Yet this reality is barely whispered in our diverse media circus.

I have no doubt there are thousands upon thousands of decent Chinese and Chinese-Americans who, having known the sting of prejudice themselves, harbor no ill will toward African-Americans. But let’s not deny a stubborn cultural problem when it is staring us in the face.

Here are examples of what I have been told.

One Irish-American friend fell in love with Chinese culture and learned Mandarin. Often in New York’s Chinatown, he heard this answer when Chinese New Yorkers were asked by those from the mainland what New York was like: “Fine. But too many black people.”

A friend who does business in China and travels there at least six times a year was questioned by a Chinese cab driver who claimed that Chinese people were amazed that George W. Bush had chosen Condoleezza Rice to represent America to the world.
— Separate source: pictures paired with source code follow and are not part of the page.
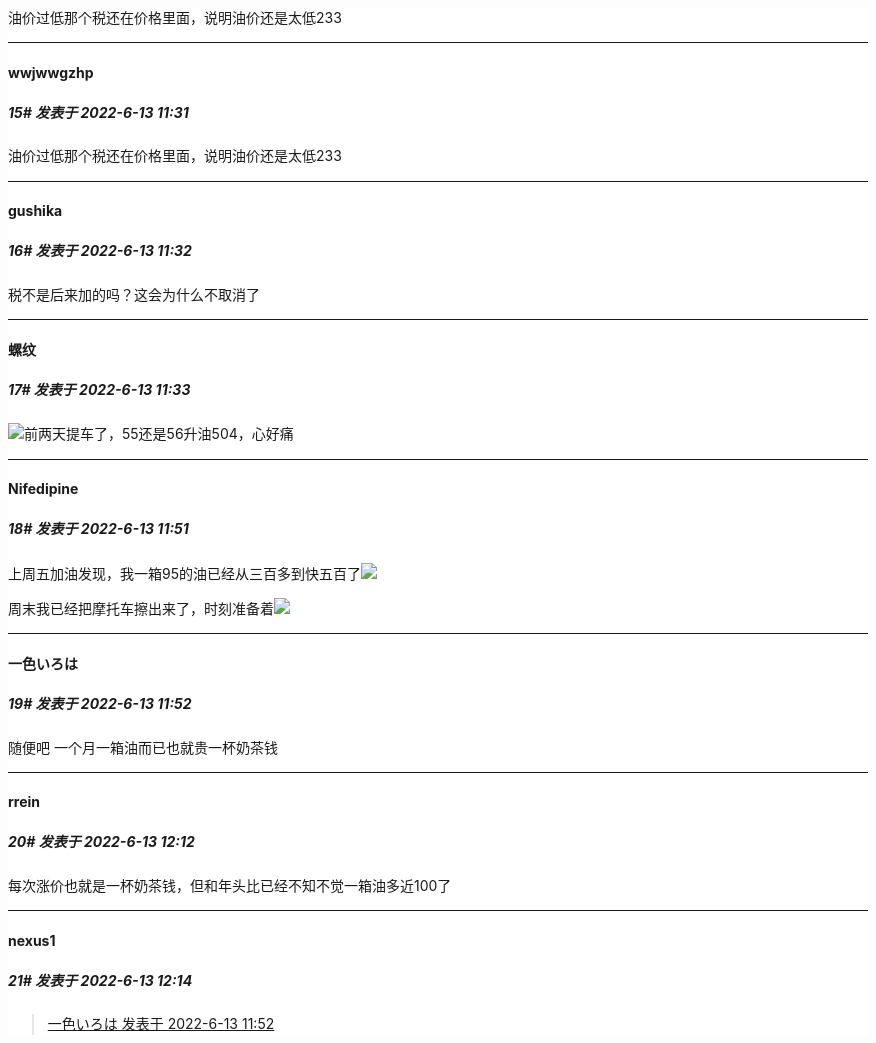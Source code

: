 油价过低那个税还在价格里面，说明油价还是太低233

*****

####  wwjwwgzhp  
##### 15#       发表于 2022-6-13 11:31

油价过低那个税还在价格里面，说明油价还是太低233

*****

####  gushika  
##### 16#       发表于 2022-6-13 11:32

税不是后来加的吗？这会为什么不取消了

*****

####  螺纹  
##### 17#       发表于 2022-6-13 11:33

<img src="https://static.saraba1st.com/image/smiley/face2017/152.png" referrerpolicy="no-referrer">前两天提车了，55还是56升油504，心好痛

*****

####  Nifedipine  
##### 18#       发表于 2022-6-13 11:51

上周五加油发现，我一箱95的油已经从三百多到快五百了<img src="https://static.saraba1st.com/image/smiley/face2017/004.gif" referrerpolicy="no-referrer">

周末我已经把摩托车擦出来了，时刻准备着<img src="https://static.saraba1st.com/image/smiley/face2017/034.png" referrerpolicy="no-referrer">

*****

####  一色いろは  
##### 19#       发表于 2022-6-13 11:52

随便吧 一个月一箱油而已也就贵一杯奶茶钱

*****

####  rrein  
##### 20#       发表于 2022-6-13 12:12

每次涨价也就是一杯奶茶钱，但和年头比已经不知不觉一箱油多近100了

*****

####  nexus1  
##### 21#       发表于 2022-6-13 12:14

<blockquote><a href="httphttps://bbs.saraba1st.com/2b/forum.php?mod=redirect&amp;goto=findpost&amp;pid=56247315&amp;ptid=2074927" target="_blank">一色いろは 发表于 2022-6-13 11:52</a>
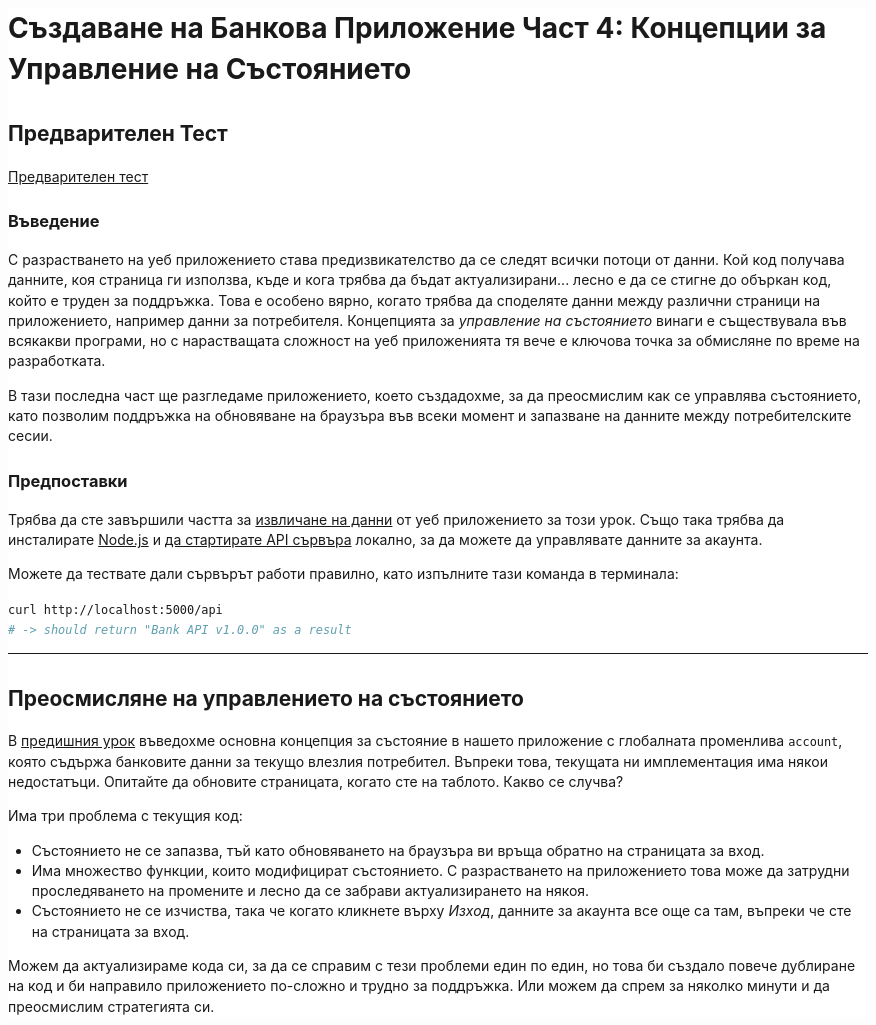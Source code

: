 
# Създаване на Банкова Приложение Част 4: Концепции за Управление на Състоянието

## Предварителен Тест

[Предварителен тест](https://ff-quizzes.netlify.app/web/quiz/47)

### Въведение

С разрастването на уеб приложението става предизвикателство да се следят всички потоци от данни. Кой код получава данните, коя страница ги използва, къде и кога трябва да бъдат актуализирани... лесно е да се стигне до объркан код, който е труден за поддръжка. Това е особено вярно, когато трябва да споделяте данни между различни страници на приложението, например данни за потребителя. Концепцията за *управление на състоянието* винаги е съществувала във всякакви програми, но с нарастващата сложност на уеб приложенията тя вече е ключова точка за обмисляне по време на разработката.

В тази последна част ще разгледаме приложението, което създадохме, за да преосмислим как се управлява състоянието, като позволим поддръжка на обновяване на браузъра във всеки момент и запазване на данните между потребителските сесии.

### Предпоставки

Трябва да сте завършили частта за [извличане на данни](../3-data/README.md) от уеб приложението за този урок. Също така трябва да инсталирате [Node.js](https://nodejs.org) и [да стартирате API сървъра](../api/README.md) локално, за да можете да управлявате данните за акаунта.

Можете да тествате дали сървърът работи правилно, като изпълните тази команда в терминала:

```sh
curl http://localhost:5000/api
# -> should return "Bank API v1.0.0" as a result
```

---

## Преосмисляне на управлението на състоянието

В [предишния урок](../3-data/README.md) въведохме основна концепция за състояние в нашето приложение с глобалната променлива `account`, която съдържа банковите данни за текущо влезлия потребител. Въпреки това, текущата ни имплементация има някои недостатъци. Опитайте да обновите страницата, когато сте на таблото. Какво се случва?

Има три проблема с текущия код:

- Състоянието не се запазва, тъй като обновяването на браузъра ви връща обратно на страницата за вход.
- Има множество функции, които модифицират състоянието. С разрастването на приложението това може да затрудни проследяването на промените и лесно да се забрави актуализирането на някоя.
- Състоянието не се изчиства, така че когато кликнете върху *Изход*, данните за акаунта все още са там, въпреки че сте на страницата за вход.

Можем да актуализираме кода си, за да се справим с тези проблеми един по един, но това би създало повече дублиране на код и би направило приложението по-сложно и трудно за поддръжка. Или можем да спрем за няколко минути и да преосмислим стратегията си.
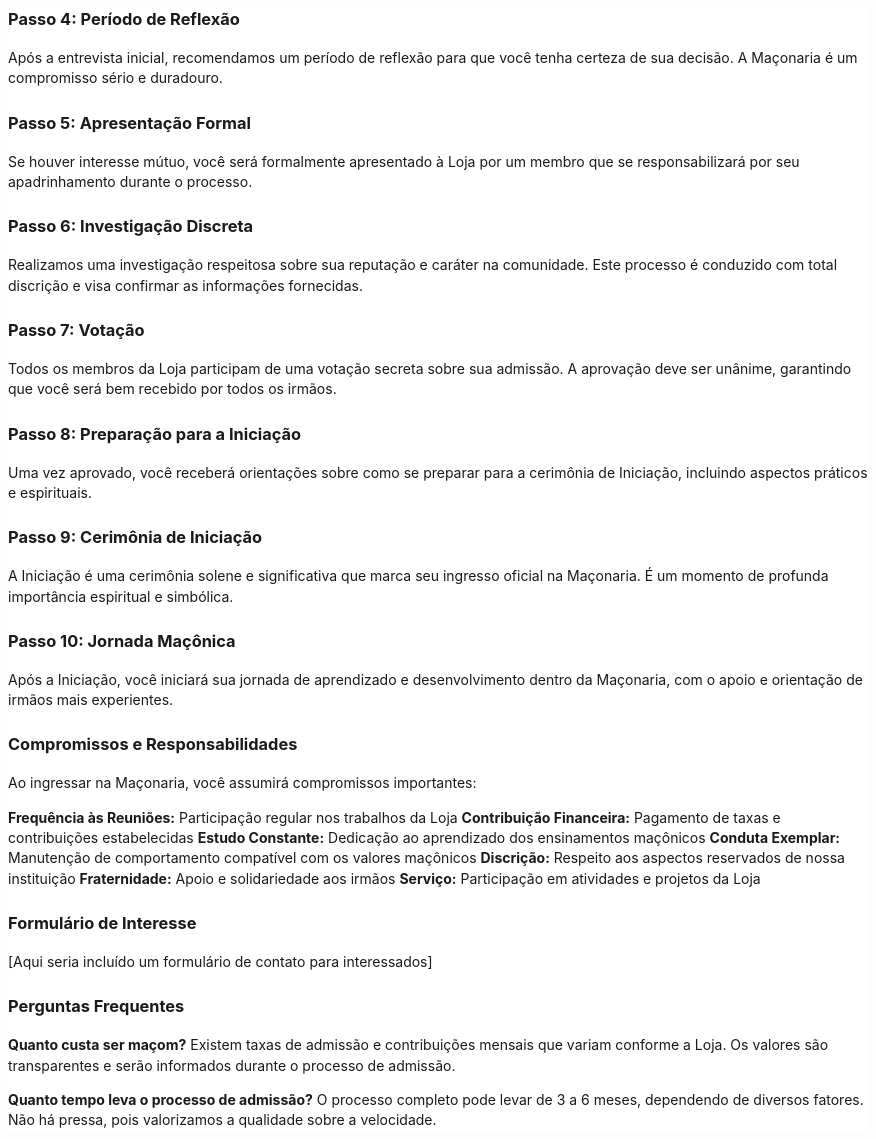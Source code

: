 ### Passo 4: Período de Reflexão
Após a entrevista inicial, recomendamos um período de reflexão para que você tenha certeza de sua decisão. A Maçonaria é um compromisso sério e duradouro.

### Passo 5: Apresentação Formal
Se houver interesse mútuo, você será formalmente apresentado à Loja por um membro que se responsabilizará por seu apadrinhamento durante o processo.

### Passo 6: Investigação Discreta
Realizamos uma investigação respeitosa sobre sua reputação e caráter na comunidade. Este processo é conduzido com total discrição e visa confirmar as informações fornecidas.

### Passo 7: Votação
Todos os membros da Loja participam de uma votação secreta sobre sua admissão. A aprovação deve ser unânime, garantindo que você será bem recebido por todos os irmãos.

### Passo 8: Preparação para a Iniciação
Uma vez aprovado, você receberá orientações sobre como se preparar para a cerimônia de Iniciação, incluindo aspectos práticos e espirituais.

### Passo 9: Cerimônia de Iniciação
A Iniciação é uma cerimônia solene e significativa que marca seu ingresso oficial na Maçonaria. É um momento de profunda importância espiritual e simbólica.

### Passo 10: Jornada Maçônica
Após a Iniciação, você iniciará sua jornada de aprendizado e desenvolvimento dentro da Maçonaria, com o apoio e orientação de irmãos mais experientes.

### Compromissos e Responsabilidades
Ao ingressar na Maçonaria, você assumirá compromissos importantes:

**Frequência às Reuniões:** Participação regular nos trabalhos da Loja
**Contribuição Financeira:** Pagamento de taxas e contribuições estabelecidas
**Estudo Constante:** Dedicação ao aprendizado dos ensinamentos maçônicos
**Conduta Exemplar:** Manutenção de comportamento compatível com os valores maçônicos
**Discrição:** Respeito aos aspectos reservados de nossa instituição
**Fraternidade:** Apoio e solidariedade aos irmãos
**Serviço:** Participação em atividades e projetos da Loja

### Formulário de Interesse
[Aqui seria incluído um formulário de contato para interessados]

### Perguntas Frequentes

**Quanto custa ser maçom?**
Existem taxas de admissão e contribuições mensais que variam conforme a Loja. Os valores são transparentes e serão informados durante o processo de admissão.

**Quanto tempo leva o processo de admissão?**
O processo completo pode levar de 3 a 6 meses, dependendo de diversos fatores. Não há pressa, pois valorizamos a qualidade sobre a velocidade.
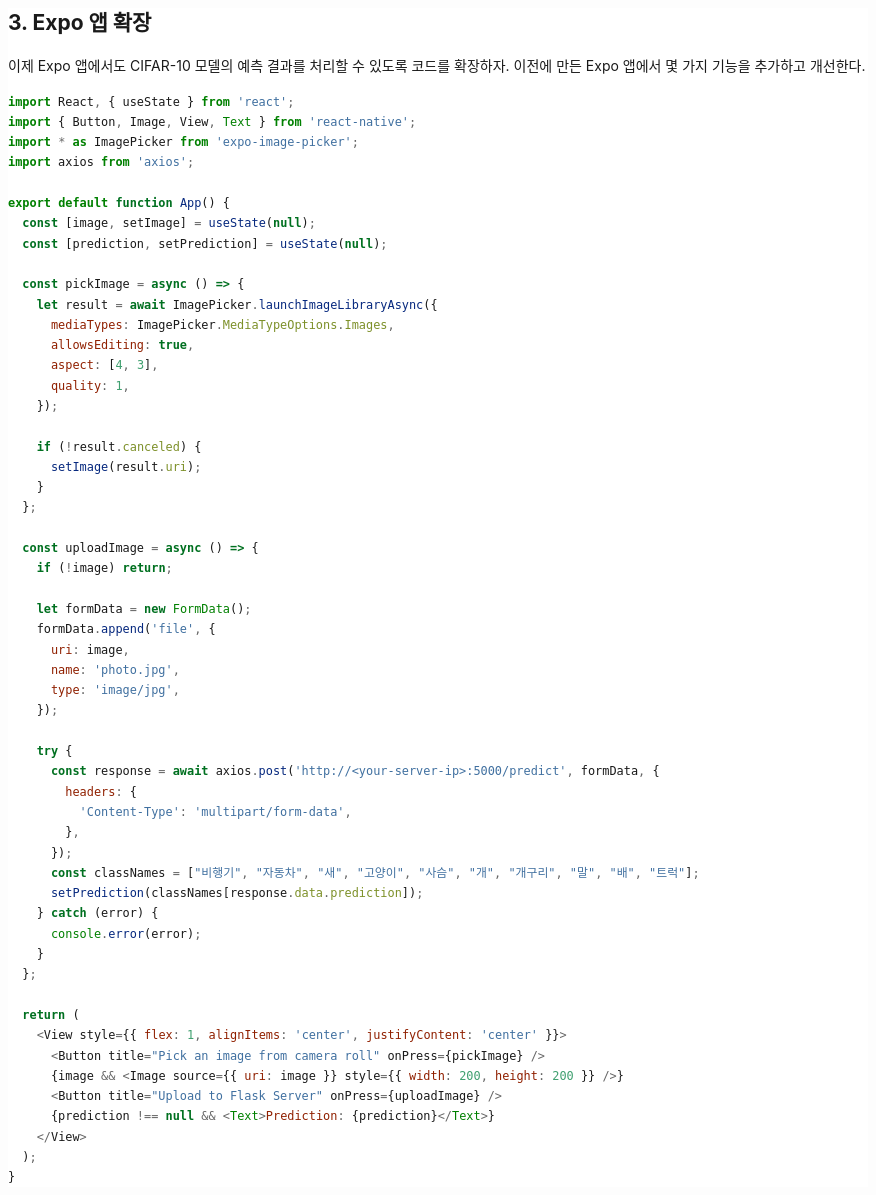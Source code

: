 ## 3. Expo 앱 확장

이제 Expo 앱에서도 CIFAR-10 모델의 예측 결과를 처리할 수 있도록 코드를 확장하자. 이전에 만든 Expo 앱에서 몇 가지 기능을 추가하고 개선한다.

```javascript
import React, { useState } from 'react';
import { Button, Image, View, Text } from 'react-native';
import * as ImagePicker from 'expo-image-picker';
import axios from 'axios';

export default function App() {
  const [image, setImage] = useState(null);
  const [prediction, setPrediction] = useState(null);

  const pickImage = async () => {
    let result = await ImagePicker.launchImageLibraryAsync({
      mediaTypes: ImagePicker.MediaTypeOptions.Images,
      allowsEditing: true,
      aspect: [4, 3],
      quality: 1,
    });

    if (!result.canceled) {
      setImage(result.uri);
    }
  };

  const uploadImage = async () => {
    if (!image) return;

    let formData = new FormData();
    formData.append('file', {
      uri: image,
      name: 'photo.jpg',
      type: 'image/jpg',
    });

    try {
      const response = await axios.post('http://<your-server-ip>:5000/predict', formData, {
        headers: {
          'Content-Type': 'multipart/form-data',
        },
      });
      const classNames = ["비행기", "자동차", "새", "고양이", "사슴", "개", "개구리", "말", "배", "트럭"];
      setPrediction(classNames[response.data.prediction]);
    } catch (error) {
      console.error(error);
    }
  };

  return (
    <View style={{ flex: 1, alignItems: 'center', justifyContent: 'center' }}>
      <Button title="Pick an image from camera roll" onPress={pickImage} />
      {image && <Image source={{ uri: image }} style={{ width: 200, height: 200 }} />}
      <Button title="Upload to Flask Server" onPress={uploadImage} />
      {prediction !== null && <Text>Prediction: {prediction}</Text>}
    </View>
  );
}
```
Why? “Because she is black, quite an embarrassment; it dishonors your country,” was the cab driver’s answer.

Another frequent business traveler to China was recently in a Hong Kong bar with college-educated, upper class, very successful men who were supposedly well-educated.

After a few drinks, one said to him upon seeing a black person on the bar’s television, “They need to wash more. That is why people do not like them.” {snip}

These are just stray anecdotes, you say? Well, I invite and hope to encounter some defenders of Chinese adherence to transcendent humanitarian beliefs.

I actually expect to hear nothing other than accusations of supposed black American paranoia.

{snip}

But let’s be clear: A broad admiration for certain facets of Chinese culture ought not conceal the fact that bad racial attitudes there may be at least as pervasive as they are in the United States.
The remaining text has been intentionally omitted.